Durante os dias 07, 08, 09 e 10 de agosto,
os bispos dos nove estados da região Nordeste do país estiveram reunidos em
Fortaleza (CE), no Encontro dos Bispos da Região Nordeste. Outras 40 pessoas
(entre assessores e religiosos) e também a Presidência da Conferência Nacional
dos Bispos do Brasil (CNBB), composta pelo cardeal Sergio da Rocha
(presidente), dom Murilo Krieger (vice-presidente) e dom Leonardo Steiner
(secretário-geral) participaram do significativo evento para a região e para o
país.
O arcebispo de Brasília (DF) e presidente
da CNBB, cardeal Sergio da Rocha, disse que o encontro era uma necessidade para
que os bispos da região se encontrassem. “Desde que eu era bispo de Fortaleza
eu tinha o desejo de realizar um encontro como este”, disse o cardeal, que foi
bispo auxiliar da capital cearense de 2001 a 2007.

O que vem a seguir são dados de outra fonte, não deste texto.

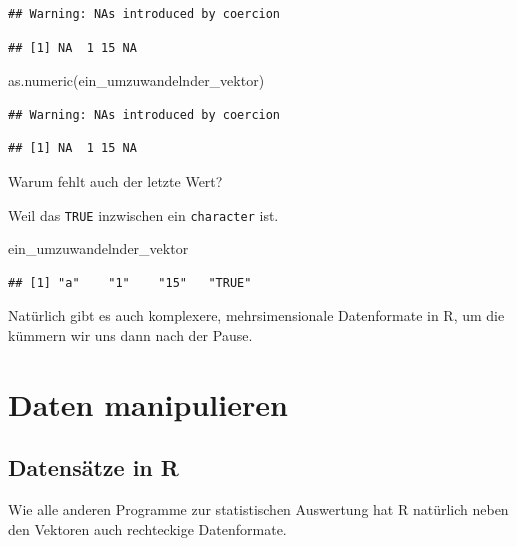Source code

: \documentclass[
]{book}
\newenvironment{Shaded}{\begin{snugshade}}{\end{snugshade}}
\newcommand{\FunctionTok}[1]{\textcolor[rgb]{0.00,0.00,0.00}{#1}}
\newcommand{\NormalTok}[1]{#1}
\begin{document}
\begin{verbatim}
## Warning: NAs introduced by coercion
\end{verbatim}

\begin{verbatim}
## [1] NA  1 15 NA
\end{verbatim}

\begin{Shaded}
\begin{Highlighting}[]
\FunctionTok{as.numeric}\NormalTok{(ein\_umzuwandelnder\_vektor)}
\end{Highlighting}
\end{Shaded}

\begin{verbatim}
## Warning: NAs introduced by coercion
\end{verbatim}

\begin{verbatim}
## [1] NA  1 15 NA
\end{verbatim}

Warum fehlt auch der letzte Wert?

Weil das \texttt{TRUE} inzwischen ein \texttt{character} ist.

\begin{Shaded}
\begin{Highlighting}[]
\NormalTok{ein\_umzuwandelnder\_vektor}
\end{Highlighting}
\end{Shaded}

\begin{verbatim}
## [1] "a"    "1"    "15"   "TRUE"
\end{verbatim}

Natürlich gibt es auch komplexere, mehrsimensionale Datenformate in R, um die kümmern wir uns dann nach der Pause.

\hypertarget{daten-manipulieren}{%
\chapter{Daten manipulieren}\label{daten-manipulieren}}

\hypertarget{datensuxe4tze-in-r}{%
\section{Datensätze in R}\label{datensuxe4tze-in-r}}

Wie alle anderen Programme zur statistischen Auswertung hat R natürlich neben den Vektoren auch rechteckige Datenformate.
\end{document}
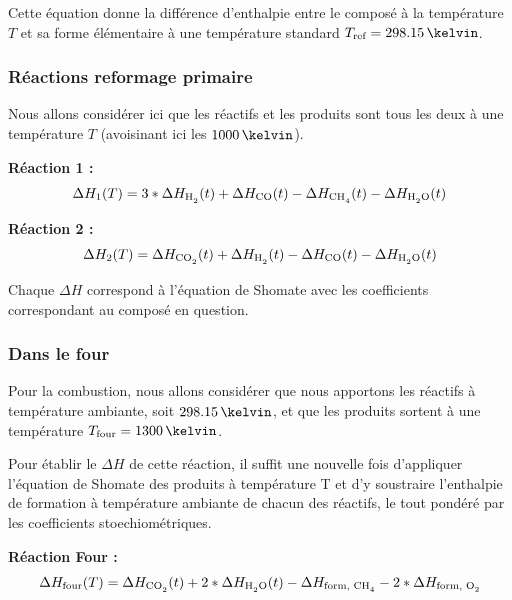 \documentclass[a4paper,12pt]{article}
\begin{document}
Cette équation donne la différence d'enthalpie entre le composé à la température $T$
et sa forme élémentaire à une température standard $T\ind{ref} = 298.15\,\kelvin$.


\subsubsection{Réactions reformage primaire}

Nous allons considérer ici que les réactifs et les produits sont tous les deux
à une température $T$ (avoisinant ici les $1000\,\kelvin$).


\textbf{Réaction 1 :}  
\begin{equation*}
    \Delta H_1 (T) = 3*\Delta H_{\ce{H2}} (t)
    + \Delta H_{\ce{CO}} (t)
    - \Delta H_{\ce{CH4}} (t)
    - \Delta H_{\ce{H2O}} (t) 
\end{equation*}

\textbf{Réaction 2 :}  
\begin{equation*}
    \Delta H_2 (T) = \Delta H_{\ce{CO2}} (t)
    + \Delta H_{\ce{H2}} (t)
    - \Delta H_{\ce{CO}} (t)
    - \Delta H_{\ce{H2O}} (t) 
\end{equation*}

Chaque $\Delta H$ correspond à l’équation de Shomate
avec les coefficients correspondant au composé en question.


\subsubsection{Dans le four}

Pour la combustion, nous allons considérer que nous apportons les réactifs
à température ambiante, soit $298.15\,\kelvin$,
et que les produits sortent à une température $T\ind{four}=1300\,\kelvin$.

Pour établir le $\Delta H$ de cette réaction,
il suffit une nouvelle fois d’appliquer l’équation de Shomate des produits à température T
et d’y soustraire l’enthalpie de formation à température ambiante de chacun des réactifs,
le tout pondéré par les coefficients stoechiométriques.


\textbf{Réaction Four :}  
\begin{equation*}
    \Delta H\ind{four}(T) =  \Delta H_{\ce{CO2}} (t)
    + 2*\Delta H_{\ce{H2O}} (t)
    - \Delta H\ind{form, \ce{CH4}}
    - 2*\Delta H\ind{form, \ce{O2}}
\end{equation*}
\end{document}
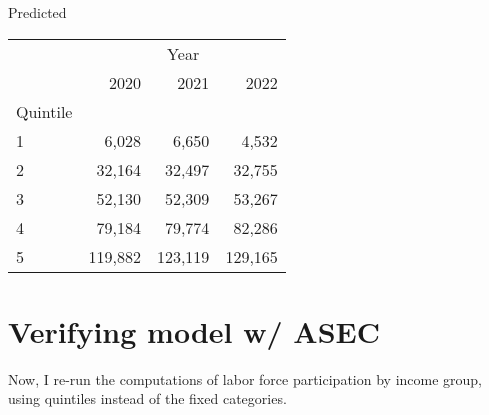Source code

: \documentclass{article}
\begin{document}
	\begin{minipage}[b]{.40\textwidth}
		\centering
		Predicted	
		\begin{tabular}{llll}
			\cline{1-4}
			\multicolumn{1}{c}{} &
			\multicolumn{3}{|c}{Year} \\
			\multicolumn{1}{c}{} &
			\multicolumn{1}{|r}{2020} &
			\multicolumn{1}{r}{2021} &
			\multicolumn{1}{r}{2022} \\
			\cline{1-4}
			\multicolumn{1}{l}{Quintile} &
			\multicolumn{1}{|r}{} &
			\multicolumn{1}{r}{} &
			\multicolumn{1}{r}{} \\
			\multicolumn{1}{l}{\hspace{1em}1} &
			\multicolumn{1}{|r}{6,028} &
			\multicolumn{1}{r}{6,650} &
			\multicolumn{1}{r}{4,532} \\
			\multicolumn{1}{l}{\hspace{1em}2} &
			\multicolumn{1}{|r}{32,164} &
			\multicolumn{1}{r}{32,497} &
			\multicolumn{1}{r}{32,755} \\
			\multicolumn{1}{l}{\hspace{1em}3} &
			\multicolumn{1}{|r}{52,130} &
			\multicolumn{1}{r}{52,309} &
			\multicolumn{1}{r}{53,267} \\
			\multicolumn{1}{l}{\hspace{1em}4} &
			\multicolumn{1}{|r}{79,184} &
			\multicolumn{1}{r}{79,774} &
			\multicolumn{1}{r}{82,286} \\
			\multicolumn{1}{l}{\hspace{1em}5} &
			\multicolumn{1}{|r}{119,882} &
			\multicolumn{1}{r}{123,119} &
			\multicolumn{1}{r}{129,165} \\
			\cline{1-4}
		\end{tabular}
	\end{minipage}
	
	
	\section{Verifying model w/ ASEC}
	
	Now, I re-run the computations of labor force participation by income group, using quintiles instead of the fixed categories.         
\end{document}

Como fruto do encontro, cujo objetivo foi
construir linhas comuns de evangelização para o Nordeste, além de fomentar a
comunhão entre a CNBB e as dioceses e arquidioceses da região, os bispos
publicaram o “Documento de Fortaleza”, no qual oferecem uma síntese de suas
preocupações e propostas sistematizadas no encontro. No documento, encontra-se
também um decálogo de recomendações e compromissos pastorais para a Igreja
presente no Nordeste.
O documento, entre outros pontos, reforça
o compromisso com “uma Igreja despojada e samaritana, sensível às novas faces
da pobreza e revigorada em sua atuação sociotransformadora”. Os bispos afirmam
que o sistema social no Nordeste ainda mantém sinais da velha cultura
escravocrata e desigual. O atual acirramento das polarizações, a falta de
memória histórica e a disseminação do ódio e da intolerância são pontos que
mereceram a preocupação dos bispos, conforme o documento.
Leia
na íntegra, o “Documento de Fortaleza”:
DOCUMENTO
DE FORTALEZA
“Cremos,
por isso falamos” (2 Cor. 4, 13)
I – Nossos propósitos
Nós, bispos da Igreja Católica presente no
vasto território do Nordeste brasileiro, convocados e coordenados pela
presidência da CNBB, representando Dioceses de cinco Regionais, estivemos reunidos
de 07 a 10 de agosto de 2018, no CEU – Condomínio Espiritual Uirapuru, em
Fortaleza – CE. Sob o impulso do Espírito Santo, encontramo-nos como Pastores,
com o propósito de:
celebrar a comunhão que nos une;
fazer memória dos testemunhos de santidade
suscitados pelo Espírito em nossas Igrejas Particulares;
recordar e agradecer a ousadia pastoral
daqueles que nos antecederam na árdua e fascinante tarefa da evangelização;
contemplar com lucidez e discernimento o
mosaico diverso e complexo de nossa realidade;
manifestar nossa solidariedade e renovar o
nosso compromisso com os pobres e com todos os que sofrem;
propor caminhos comuns para a ação
evangelizadora em nossas Igrejas, frente aos desafios do tempo presente.
II –
Em sintonia com a memória de nossos predecessores
2. Somos herdeiros do protagonismo e do
testemunho profético daqueles que nos precederam na missão. Eles, inseridos no
contexto sócio-histórico do seu tempo, deixaram-se interpelar pelas provocações
da realidade e, iluminados pela fé, como Pastores, buscaram oferecer caminhos
para a solução de desafios concretos. São dignos de memória: as reuniões de
Campina Grande (1956) e Natal (1959), nas quais os bispos do Nordeste
ofereceram uma agenda propositiva para o enfrentamento dos dramas sociais
vividos por nossas populações, em vista do desenvolvimento regional, fato que
influenciou inclusive sobre a criação da SUDENE; e o documento
“ Eu ouvi os clamores do meu povo”,de 06 maio de 1973, com o qual Bispos
e Superiores Maiores afrontavam e denunciavam os dramas e as falácias do regime
de exceção, fazendo-se porta-vozes dos anseios do povo, conclamando-o à
esperança ativa e operosa em tempos difíceis.
III.
Perscrutando a realidade sociopolítica e seus desafios.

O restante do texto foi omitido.